» **Work to complete**
Could you set down the lines from the first line of the entries below through the line with "## Context and Problem Statement", exactly and with no pictures?

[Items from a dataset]
BEGIN

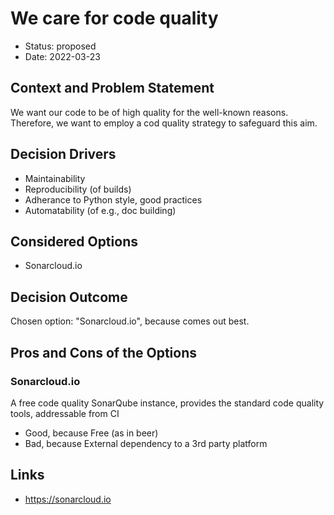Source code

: <!--
SPDX-FileCopyrightText: 2022 Stephan Druskat, Oliver Bertuch, Oliver Knodel, Guido Juckeland, Michael Meinel
-->

# We care for code quality

* Status: proposed
* Date: 2022-03-23

## Context and Problem Statement

We want our code to be of high quality for the well-known reasons.
Therefore, we want to employ a cod quality strategy to safeguard this aim.

## Decision Drivers

* Maintainability
* Reproducibility (of builds)
* Adherance to Python style, good practices
* Automatability (of e.g., doc building)

## Considered Options

* Sonarcloud.io

## Decision Outcome

Chosen option: "Sonarcloud.io", because comes out best.

## Pros and Cons of the Options

### Sonarcloud.io

A free code quality SonarQube instance, provides the standard code quality tools, addressable from CI

* Good, because Free (as in beer)
* Bad, because External dependency to a 3rd party platform

## Links

* https://sonarcloud.io
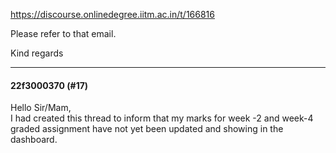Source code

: https://discourse.onlinedegree.iitm.ac.in/t/166816

Please refer to that email.</p>
<p>Kind regards</p><hr>

<h4>22f3000370 (#17)</h4>
<p>Hello Sir/Mam,<br/>
I had created this thread to inform that my marks for week -2 and week-4 graded assignment have not yet been updated and showing in the dashboard.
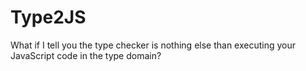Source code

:# Type2JS

What if I tell you the type checker is nothing else than executing your JavaScript code in the type domain?
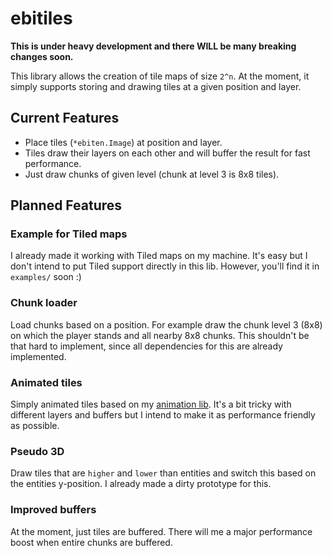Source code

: # ebitiles

**This is under heavy development and there WILL be many breaking changes soon.**

This library allows the creation of tile maps of size `2^n`.
At the moment, it simply supports storing and drawing tiles at a given position and layer.

## Current Features

* Place tiles (`*ebiten.Image`) at position and layer.
* Tiles draw their layers on each other and will buffer the result for fast performance.
* Just draw chunks of given level (chunk at level 3 is 8x8 tiles).


## Planned Features

### Example for Tiled maps

I already made it working with Tiled maps on my machine. 
It's easy but I don't intend to put Tiled support directly in this lib.
However, you'll find it in `examples/` soon :)

### Chunk loader

Load chunks based on a position. 
For example draw the chunk level 3 (8x8) on which the player stands and all nearby 8x8 chunks.
This shouldn't be that hard to implement, since all dependencies for this are already implemented.

### Animated tiles

Simply animated tiles based on my [animation lib](https://github.com/JAIABRIEL/gonimator).
It's a bit tricky with different layers and buffers but I intend to make it as performance friendly as possible.

### Pseudo 3D

Draw tiles that are `higher` and `lower` than entities and switch this based on the entities y-position.
I already made a dirty prototype for this.

### Improved buffers

At the moment, just tiles are buffered. There will me a major performance boost when entire
chunks are buffered.

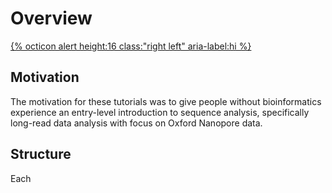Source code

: # Overview 

[{% octicon alert height:16 class:"right left" aria-label:hi %}](index.md)

## Motivation
The motivation for these tutorials was to give people without bioinformatics experience an entry-level introduction to sequence analysis, specifically long-read data analysis with focus on Oxford Nanopore data. 

## Structure
Each


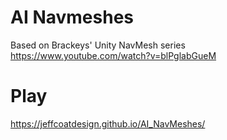 # AI Navmeshes
Based on Brackeys' Unity NavMesh series https://www.youtube.com/watch?v=blPglabGueM
# Play
https://jeffcoatdesign.github.io/AI_NavMeshes/
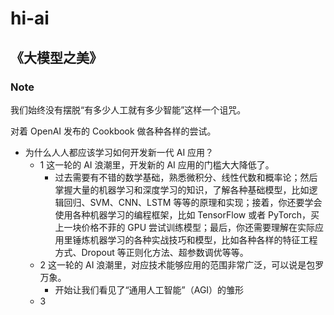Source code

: # hi-ai

## 《大模型之美》

### Note

我们始终没有摆脱“有多少人工就有多少智能”这样一个诅咒。

对着 OpenAI 发布的 Cookbook 做各种各样的尝试。

- 为什么人人都应该学习如何开发新一代 AI 应用？
  - 1 这一轮的 AI 浪潮里，开发新的 AI 应用的门槛大大降低了。
    - 过去需要有不错的数学基础，熟悉微积分、线性代数和概率论；然后掌握大量的机器学习和深度学习的知识，了解各种基础模型，比如逻辑回归、SVM、CNN、LSTM 等等的原理和实现；接着，你还要学会使用各种机器学习的编程框架，比如 TensorFlow 或者 PyTorch，买上一块价格不菲的 GPU 尝试训练模型；最后，你还需要理解在实际应用里锤炼机器学习的各种实战技巧和模型，比如各种各样的特征工程方式、Dropout 等正则化方法、超参数调优等等。
  - 2 这一轮的 AI 浪潮里，对应技术能够应用的范围非常广泛，可以说是包罗万象。
    - 开始让我们看见了“通用人工智能”（AGI）的雏形
  - 3 
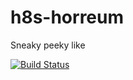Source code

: # h8s-horreum
Sneaky peeky like

[![Build Status](https://travis-ci.com/stopa323/h8s-horreum.svg?branch=master)](https://travis-ci.com/stopa323/h8s-horreum)
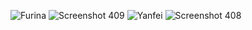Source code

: ![Furina](https://example.com/path/to/furina.jpg)
![Screenshot 409](https://example.com/path/to/Screenshot%20(409).png)
![Yanfei](https://example.com/path/to/yanfei.jpg)
![Screenshot 408](https://example.com/path/to/Screenshot%20(408).png)
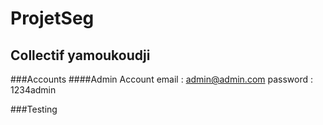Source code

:# ProjetSeg
## Collectif yamoukoudji

###Accounts
####Admin Account
email : admin@admin.com
password : 1234admin

###Testing


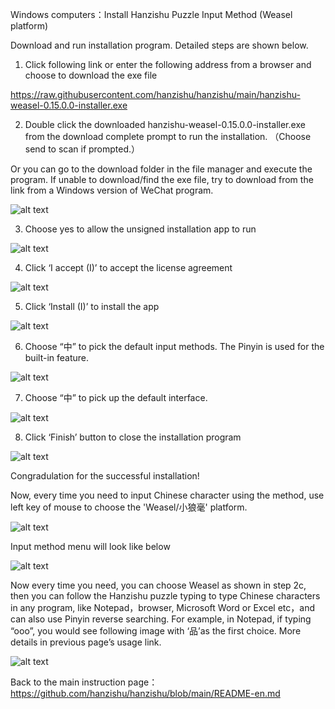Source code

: ﻿
Windows computers：Install Hanzishu Puzzle Input Method (Weasel platform)

Download and run installation program. Detailed steps are shown below. 

1. Click following link or enter the following address from a browser and choose to download the exe file

https://raw.githubusercontent.com/hanzishu/hanzishu/main/hanzishu-weasel-0.15.0.0-installer.exe
   
2. Double click the downloaded hanzishu-weasel-0.15.0.0-installer.exe from the download complete prompt to run the installation. （Choose send to scan if prompted.）

Or you can go to the download folder in the file manager and execute the program.
If unable to download/find the exe file, try to download from the link from a Windows version of WeChat program.

![alt text](https://github.com/hanzishu/hanzishu/blob/main/installerfile.png)
             	
3.   Choose yes to allow the unsigned installation app to run

![alt text](https://github.com/hanzishu/hanzishu/blob/main/publisherunknown.jpg)

4.  Click ‘I accept (I)’ to accept the license agreement

![alt text](https://github.com/hanzishu/hanzishu/blob/main/acceptdialog.png)
               
5.  Click ‘Install (I)’ to install the app

![alt text](https://github.com/hanzishu/hanzishu/blob/main/installlocation.png)

6. Choose “中” to pick the default input methods. The Pinyin is used for the built-in feature.

![alt text](https://github.com/hanzishu/hanzishu/blob/main/chooseinputmethods.png)

7. Choose “中” to pick up the default interface.

![alt text](https://github.com/hanzishu/hanzishu/blob/main/chooseui.png)
       
8.  Click ‘Finish’ button to close the installation program

![alt text](https://github.com/hanzishu/hanzishu/blob/main/installcomplete.png)
              
Congradulation for the successful installation!

Now, every time you need to input Chinese character using the method, use left key of mouse to choose the 'Weasel/小狼毫' platform.

![alt text](https://github.com/hanzishu/hanzishu/blob/main/choosecnsquirrel.png)

Input method menu will look like below

![alt text](https://github.com/hanzishu/hanzishu/blob/main/choosechinese.png)

Now every time you need, you can choose Weasel as shown in step 2c, then you can follow the Hanzishu puzzle typing to type Chinese characters in any program, like Notepad，browser, Microsoft Word or Excel etc，and can also use Pinyin reverse searching. For example, in Notepad, if typing “ooo”, you would see following image with ‘品’as the first choice. More details in previous page’s usage link.

![alt text](https://github.com/hanzishu/hanzishu/blob/main/starttyping.png)

Back to the main instruction page： https://github.com/hanzishu/hanzishu/blob/main/README-en.md


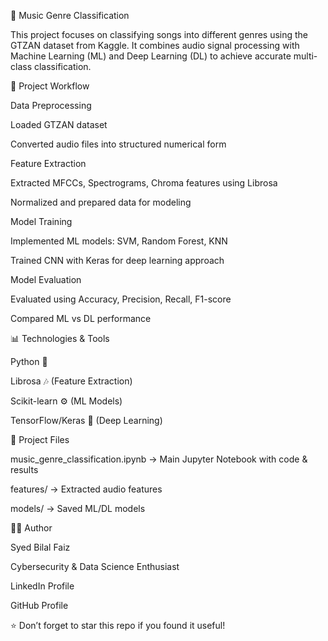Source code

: 🎵 Music Genre Classification

This project focuses on classifying songs into different genres using the GTZAN dataset from Kaggle. It combines audio signal processing with Machine Learning (ML) and Deep Learning (DL) to achieve accurate multi-class classification.

🚀 Project Workflow

Data Preprocessing

Loaded GTZAN dataset

Converted audio files into structured numerical form

Feature Extraction

Extracted MFCCs, Spectrograms, Chroma features using Librosa

Normalized and prepared data for modeling

Model Training

Implemented ML models: SVM, Random Forest, KNN

Trained CNN with Keras for deep learning approach

Model Evaluation

Evaluated using Accuracy, Precision, Recall, F1-score

Compared ML vs DL performance

📊 Technologies & Tools

Python 🐍

Librosa 🎶 (Feature Extraction)

Scikit-learn ⚙️ (ML Models)

TensorFlow/Keras 🤖 (Deep Learning)

📂 Project Files

music_genre_classification.ipynb → Main Jupyter Notebook with code & results

features/ → Extracted audio features

models/ → Saved ML/DL models

👨‍💻 Author

Syed Bilal Faiz

Cybersecurity & Data Science Enthusiast

LinkedIn Profile

GitHub Profile

⭐ Don’t forget to star this repo if you found it useful!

END

» **Solved exercise**
Source code

: <!--
SPDX-FileCopyrightText: 2022 Stephan Druskat, Oliver Bertuch, Oliver Knodel, Guido Juckeland, Michael Meinel
-->

# We care for code quality

* Status: proposed
* Date: 2022-03-23

## Context and Problem Statement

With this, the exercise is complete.